By Beth Brelje
A mentally disabled Pike County boy took photos of a disabled girl's genitals while on the school bus.
The boy, 11, was charged with harassment and invasion of privacy, according to court records, and ordered to wear an ankle bracelet.
He was allowed to go to school and required to stay at home the rest of the time. But he left the border of his yard three times, stepping onto the quiet country road in front of his house to greet playmates, according to his stepmother.
And since he could not follow the rules, he was placed in the temporary legal custody of Pike County Children and Youth, placed in therapeutic foster care and directed to get a psychosexual evaluation.
At first, the placement was a relief for his parents.
"We had been fighting like hell to get him some help," his father said.
The boy, who suffers from a range of disabilities, including Asperger syndrome and oppositional defiant disorder, had behavioral problems starting at age 2.
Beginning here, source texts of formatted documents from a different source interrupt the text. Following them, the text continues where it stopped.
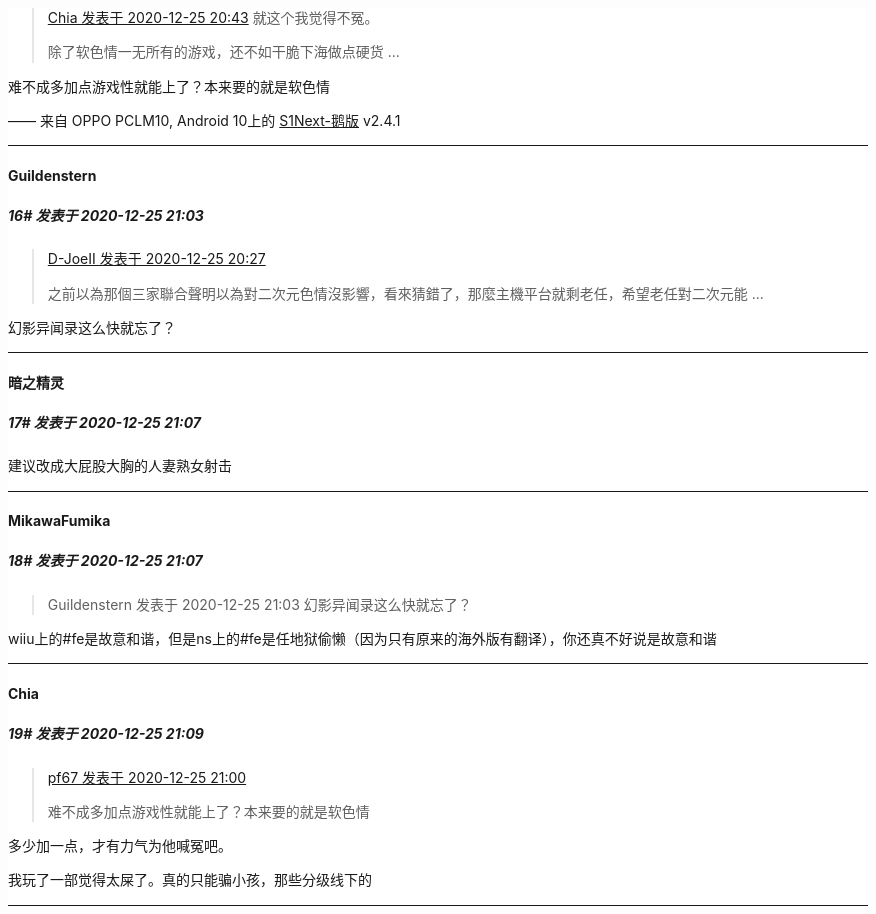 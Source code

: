 <blockquote><a href="httphttps://bbs.saraba1st.com/2b/forum.php?mod=redirect&amp;goto=findpost&amp;pid=49844347&amp;ptid=1979577" target="_blank">Chia 发表于 2020-12-25 20:43</a>
就这个我觉得不冤。

除了软色情一无所有的游戏，还不如干脆下海做点硬货 ...</blockquote>
难不成多加点游戏性就能上了？本来要的就是软色情


—— 来自 OPPO PCLM10, Android 10上的 [S1Next-鹅版](https://github.com/ykrank/S1-Next/releases) v2.4.1


-----

####  Guildenstern  
##### 16#       发表于 2020-12-25 21:03


<blockquote><a href="httphttps://bbs.saraba1st.com/2b/forum.php?mod=redirect&amp;goto=findpost&amp;pid=49844204&amp;ptid=1979577" target="_blank">D-JoeII 发表于 2020-12-25 20:27</a>

之前以為那個三家聯合聲明以為對二次元色情沒影響，看來猜錯了，那麼主機平台就剩老任，希望老任對二次元能 ...</blockquote>
幻影异闻录这么快就忘了？


-----

####  暗之精灵  
##### 17#       发表于 2020-12-25 21:07


建议改成大屁股大胸的人妻熟女射击


-----

####  MikawaFumika  
##### 18#       发表于 2020-12-25 21:07


<blockquote>Guildenstern 发表于 2020-12-25 21:03
幻影异闻录这么快就忘了？</blockquote>
wiiu上的#fe是故意和谐，但是ns上的#fe是任地狱偷懒（因为只有原来的海外版有翻译），你还真不好说是故意和谐


-----

####  Chia  
##### 19#       发表于 2020-12-25 21:09


<blockquote><a href="httphttps://bbs.saraba1st.com/2b/forum.php?mod=redirect&amp;goto=findpost&amp;pid=49844512&amp;ptid=1979577" target="_blank">pf67 发表于 2020-12-25 21:00</a>

难不成多加点游戏性就能上了？本来要的就是软色情</blockquote>
多少加一点，才有力气为他喊冤吧。


我玩了一部觉得太屎了。真的只能骗小孩，那些分级线下的


-----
Once in county custody, parental contact was not allowed for the first 30 days while he became acclimated to the foster family. After 40 days, his parents started calling every day to ask when they could visit. It was 70 days before they met in a park for their first, one-hour visit.
"It was the first time we have ever been separated for so long in our lives," said the stepmother, whose name and other identifying information are not being disclosed to protect the juvenile's identity.
Today, the boy is 13, still under state care, and his parents feel that despite attempts to stay connected, their relationship has been marginalized by the system.
This Pike County boy is one of nearly 40,000 juvenile justice cases in the state.
His story provides a window into the way Pennsylvania has traditionally handled troubled youths, the long-lasting problems the system can sow and the heartache it can cause families.